Pela primeira vez na história, o Estreito de Cook, na Nova Zelândia, foi atravessado por um avião elétrico, num voo que durou cerca de 40 minutos.

Gary Freedman, fundador da empresa ElectricAir, tinha como objetivo chamar a atenção para o uso de meios de transporte mais sustentáveis, numa altura em que está a decorrer a cimeira das Nações Unidas sobre o clima (COP26), em Glasgow, na Escócia.

As aeronaves elétricas são limpas e silenciosas e ajudam-nos a resolver a questão urgente das emissões de gases de efeito estufa produzidos pela indústria da aviação tradicional", escreveu a ElectricAir através de um comunicado.

 

Os funcionários do Aeroporto Internacional de Wellington acreditam que esta pode ser a maior distância percorrida num avião elétrico sobre a água.
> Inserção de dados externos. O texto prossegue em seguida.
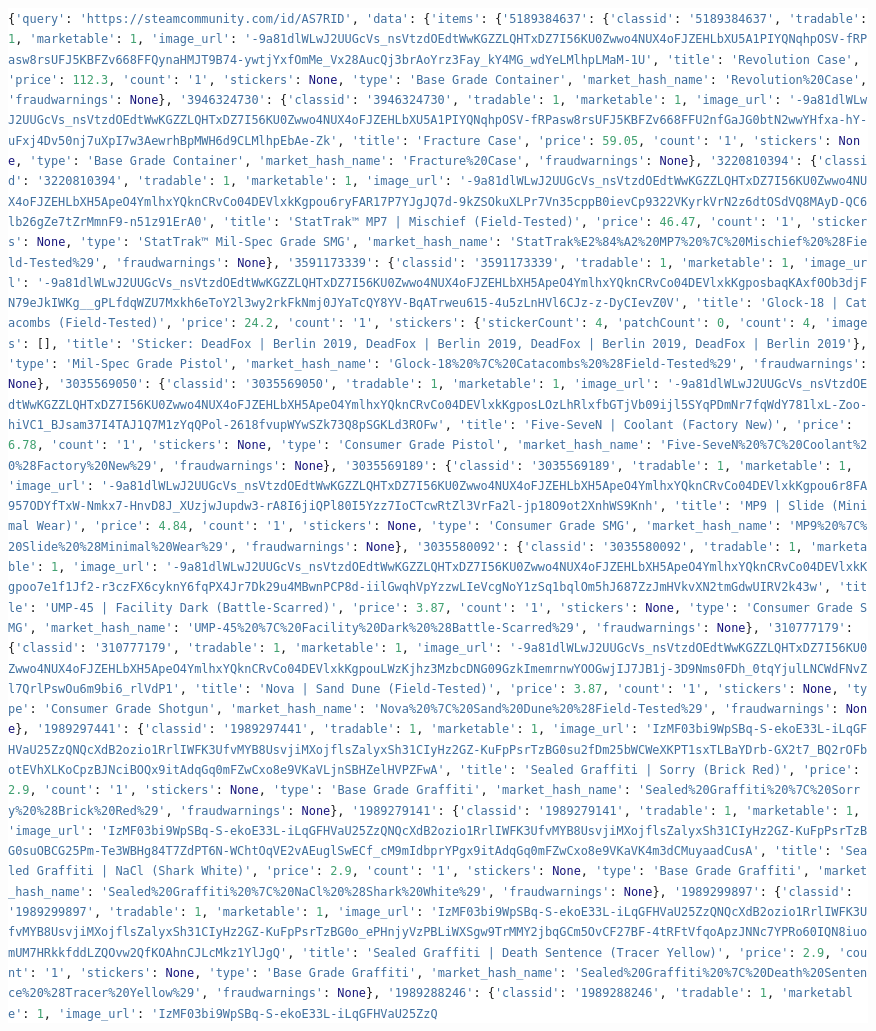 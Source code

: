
 ```python
{'query': 'https://steamcommunity.com/id/AS7RID', 'data': {'items': {'5189384637': {'classid': '5189384637', 'tradable': 1, 'marketable': 1, 'image_url': '-9a81dlWLwJ2UUGcVs_nsVtzdOEdtWwKGZZLQHTxDZ7I56KU0Zwwo4NUX4oFJZEHLbXU5A1PIYQNqhpOSV-fRPasw8rsUFJ5KBFZv668FFQynaHMJT9B74-ywtjYxfOmMe_Vx28AucQj3brAoYrz3Fay_kY4MG_wdYeLMlhpLMaM-1U', 'title': 'Revolution Case', 'price': 112.3, 'count': '1', 'stickers': None, 'type': 'Base Grade Container', 'market_hash_name': 'Revolution%20Case', 'fraudwarnings': None}, '3946324730': {'classid': '3946324730', 'tradable': 1, 'marketable': 1, 'image_url': '-9a81dlWLwJ2UUGcVs_nsVtzdOEdtWwKGZZLQHTxDZ7I56KU0Zwwo4NUX4oFJZEHLbXU5A1PIYQNqhpOSV-fRPasw8rsUFJ5KBFZv668FFU2nfGaJG0btN2wwYHfxa-hY-uFxj4Dv50nj7uXpI7w3AewrhBpMWH6d9CLMlhpEbAe-Zk', 'title': 'Fracture Case', 'price': 59.05, 'count': '1', 'stickers': None, 'type': 'Base Grade Container', 'market_hash_name': 'Fracture%20Case', 'fraudwarnings': None}, '3220810394': {'classid': '3220810394', 'tradable': 1, 'marketable': 1, 'image_url': '-9a81dlWLwJ2UUGcVs_nsVtzdOEdtWwKGZZLQHTxDZ7I56KU0Zwwo4NUX4oFJZEHLbXH5ApeO4YmlhxYQknCRvCo04DEVlxkKgpou6ryFAR17P7YJgJQ7d-9kZSOkuXLPr7Vn35cppB0ievCp9322VKyrkVrN2z6dtOSdVQ8MAyD-QC6lb26gZe7tZrMmnF9-n51z91ErA0', 'title': 'StatTrak™ MP7 | Mischief (Field-Tested)', 'price': 46.47, 'count': '1', 'stickers': None, 'type': 'StatTrak™ Mil-Spec Grade SMG', 'market_hash_name': 'StatTrak%E2%84%A2%20MP7%20%7C%20Mischief%20%28Field-Tested%29', 'fraudwarnings': None}, '3591173339': {'classid': '3591173339', 'tradable': 1, 'marketable': 1, 'image_url': '-9a81dlWLwJ2UUGcVs_nsVtzdOEdtWwKGZZLQHTxDZ7I56KU0Zwwo4NUX4oFJZEHLbXH5ApeO4YmlhxYQknCRvCo04DEVlxkKgposbaqKAxf0Ob3djFN79eJkIWKg__gPLfdqWZU7Mxkh6eToY2l3wy2rkFkNmj0JYaTcQY8YV-BqATrweu615-4u5zLnHVl6CJz-z-DyCIevZ0V', 'title': 'Glock-18 | Catacombs (Field-Tested)', 'price': 24.2, 'count': '1', 'stickers': {'stickerCount': 4, 'patchCount': 0, 'count': 4, 'images': [], 'title': 'Sticker: DeadFox | Berlin 2019, DeadFox | Berlin 2019, DeadFox | Berlin 2019, DeadFox | Berlin 2019'}, 'type': 'Mil-Spec Grade Pistol', 'market_hash_name': 'Glock-18%20%7C%20Catacombs%20%28Field-Tested%29', 'fraudwarnings': None}, '3035569050': {'classid': '3035569050', 'tradable': 1, 'marketable': 1, 'image_url': '-9a81dlWLwJ2UUGcVs_nsVtzdOEdtWwKGZZLQHTxDZ7I56KU0Zwwo4NUX4oFJZEHLbXH5ApeO4YmlhxYQknCRvCo04DEVlxkKgposLOzLhRlxfbGTjVb09ijl5SYqPDmNr7fqWdY781lxL-Zoo-hiVC1_BJsam37I4TAJ1Q7M1zYqQPol-2618fvupWYwSZk73Q8pSGKLd3ROFw', 'title': 'Five-SeveN | Coolant (Factory New)', 'price': 6.78, 'count': '1', 'stickers': None, 'type': 'Consumer Grade Pistol', 'market_hash_name': 'Five-SeveN%20%7C%20Coolant%20%28Factory%20New%29', 'fraudwarnings': None}, '3035569189': {'classid': '3035569189', 'tradable': 1, 'marketable': 1, 'image_url': '-9a81dlWLwJ2UUGcVs_nsVtzdOEdtWwKGZZLQHTxDZ7I56KU0Zwwo4NUX4oFJZEHLbXH5ApeO4YmlhxYQknCRvCo04DEVlxkKgpou6r8FA957ODYfTxW-Nmkx7-HnvD8J_XUzjwJupdw3-rA8I6jiQPl80I5Yzz7IoCTcwRtZl3VrFa2l-jp18O9ot2XnhWS9Knh', 'title': 'MP9 | Slide (Minimal Wear)', 'price': 4.84, 'count': '1', 'stickers': None, 'type': 'Consumer Grade SMG', 'market_hash_name': 'MP9%20%7C%20Slide%20%28Minimal%20Wear%29', 'fraudwarnings': None}, '3035580092': {'classid': '3035580092', 'tradable': 1, 'marketable': 1, 'image_url': '-9a81dlWLwJ2UUGcVs_nsVtzdOEdtWwKGZZLQHTxDZ7I56KU0Zwwo4NUX4oFJZEHLbXH5ApeO4YmlhxYQknCRvCo04DEVlxkKgpoo7e1f1Jf2-r3czFX6cyknY6fqPX4Jr7Dk29u4MBwnPCP8d-iilGwqhVpYzzwLIeVcgNoY1zSq1bqlOm5hJ687ZzJmHVkvXN2tmGdwUIRV2k43w', 'title': 'UMP-45 | Facility Dark (Battle-Scarred)', 'price': 3.87, 'count': '1', 'stickers': None, 'type': 'Consumer Grade SMG', 'market_hash_name': 'UMP-45%20%7C%20Facility%20Dark%20%28Battle-Scarred%29', 'fraudwarnings': None}, '310777179': {'classid': '310777179', 'tradable': 1, 'marketable': 1, 'image_url': '-9a81dlWLwJ2UUGcVs_nsVtzdOEdtWwKGZZLQHTxDZ7I56KU0Zwwo4NUX4oFJZEHLbXH5ApeO4YmlhxYQknCRvCo04DEVlxkKgpouLWzKjhz3MzbcDNG09GzkImemrnwYOOGwjIJ7JB1j-3D9Nms0FDh_0tqYjulLNCWdFNvZl7QrlPswOu6m9bi6_rlVdP1', 'title': 'Nova | Sand Dune (Field-Tested)', 'price': 3.87, 'count': '1', 'stickers': None, 'type': 'Consumer Grade Shotgun', 'market_hash_name': 'Nova%20%7C%20Sand%20Dune%20%28Field-Tested%29', 'fraudwarnings': None}, '1989297441': {'classid': '1989297441', 'tradable': 1, 'marketable': 1, 'image_url': 'IzMF03bi9WpSBq-S-ekoE33L-iLqGFHVaU25ZzQNQcXdB2ozio1RrlIWFK3UfvMYB8UsvjiMXojflsZalyxSh31CIyHz2GZ-KuFpPsrTzBG0su2fDm25bWCWeXKPT1sxTLBaYDrb-GX2t7_BQ2rOFbotEVhXLKoCpzBJNciBOQx9itAdqGq0mFZwCxo8e9VKaVLjnSBHZelHVPZFwA', 'title': 'Sealed Graffiti | Sorry (Brick Red)', 'price': 2.9, 'count': '1', 'stickers': None, 'type': 'Base Grade Graffiti', 'market_hash_name': 'Sealed%20Graffiti%20%7C%20Sorry%20%28Brick%20Red%29', 'fraudwarnings': None}, '1989279141': {'classid': '1989279141', 'tradable': 1, 'marketable': 1, 'image_url': 'IzMF03bi9WpSBq-S-ekoE33L-iLqGFHVaU25ZzQNQcXdB2ozio1RrlIWFK3UfvMYB8UsvjiMXojflsZalyxSh31CIyHz2GZ-KuFpPsrTzBG0suOBCG25Pm-Te3WBHg84T7ZdPT6N-WChtOqVE2vAEuglSwECf_cM9mIdbprYPgx9itAdqGq0mFZwCxo8e9VKaVK4m3dCMuyaadCusA', 'title': 'Sealed Graffiti | NaCl (Shark White)', 'price': 2.9, 'count': '1', 'stickers': None, 'type': 'Base Grade Graffiti', 'market_hash_name': 'Sealed%20Graffiti%20%7C%20NaCl%20%28Shark%20White%29', 'fraudwarnings': None}, '1989299897': {'classid': '1989299897', 'tradable': 1, 'marketable': 1, 'image_url': 'IzMF03bi9WpSBq-S-ekoE33L-iLqGFHVaU25ZzQNQcXdB2ozio1RrlIWFK3UfvMYB8UsvjiMXojflsZalyxSh31CIyHz2GZ-KuFpPsrTzBG0o_ePHnjyVzPBLiWXSgw9TrMMY2jbqGCm5OvCF27BF-4tRFtVfqoApzJNNc7YPRo60IQN8iuomUM7HRkkfddLZQOvw2QfKOAhnCJLcMkz1YlJgQ', 'title': 'Sealed Graffiti | Death Sentence (Tracer Yellow)', 'price': 2.9, 'count': '1', 'stickers': None, 'type': 'Base Grade Graffiti', 'market_hash_name': 'Sealed%20Graffiti%20%7C%20Death%20Sentence%20%28Tracer%20Yellow%29', 'fraudwarnings': None}, '1989288246': {'classid': '1989288246', 'tradable': 1, 'marketable': 1, 'image_url': 'IzMF03bi9WpSBq-S-ekoE33L-iLqGFHVaU25ZzQ
```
É um dia muito excitante para o aeroporto. Um dia que estabelece recordes mundiais", afirmou a porta-voz Jenna Raeburn, citada pela CNN.

 

Hello North Island. We did it! The first ever electric flight across the Cook Strait. And by using certified renewable energy from @MeridianEnergy , the scope 2 emissions from that flight were zero, as were our tailpipe emissions. It was pretty fun too.#renewableenergy pic.twitter.com/nVmrN1xWgs

Antes da descolagem, existiram alguns contratempos devido a chuva torrencial no local de partida, perto da cidade de Blenhien, atrasando o voo 15 minutos. No entanto, quando o tempo abriu e ficou ensolarado, Gary Freedman atravessou o Estreito de Cook, que separa as Ilhas do Norte e do Sul da Nova Zelândia.

O fundador da ElectricAir ficou extremamente entusiasmado pelo facto da tecnologia ter funcionado melhor do que ele esperava.

Ainda nos restavam 40% na bateria. Quase que podíamos ter voltado a voar", contou.

 

A aeronave pesa menos de 400 quilos e é mais silenciosa do que um avião tradicional. Para a viagem de 78 km, o avião voou a 305 metros acima do nível do mar e à velocidade de 130 km/h, para poupar a sua bateria.

Para carregar completamente o avião é preciso cerca de uma hora.

O Aeroporto Internacional de Wellington está a preparar-se para começar a fazer voos de curta distância com aviões elétricos, de 12 lugares, dentro de cerca de cinco anos. Segundo a porta-voz do aeroporto, a tecnologia ainda não é capaz de alimentar os grandes aviões de passageiros.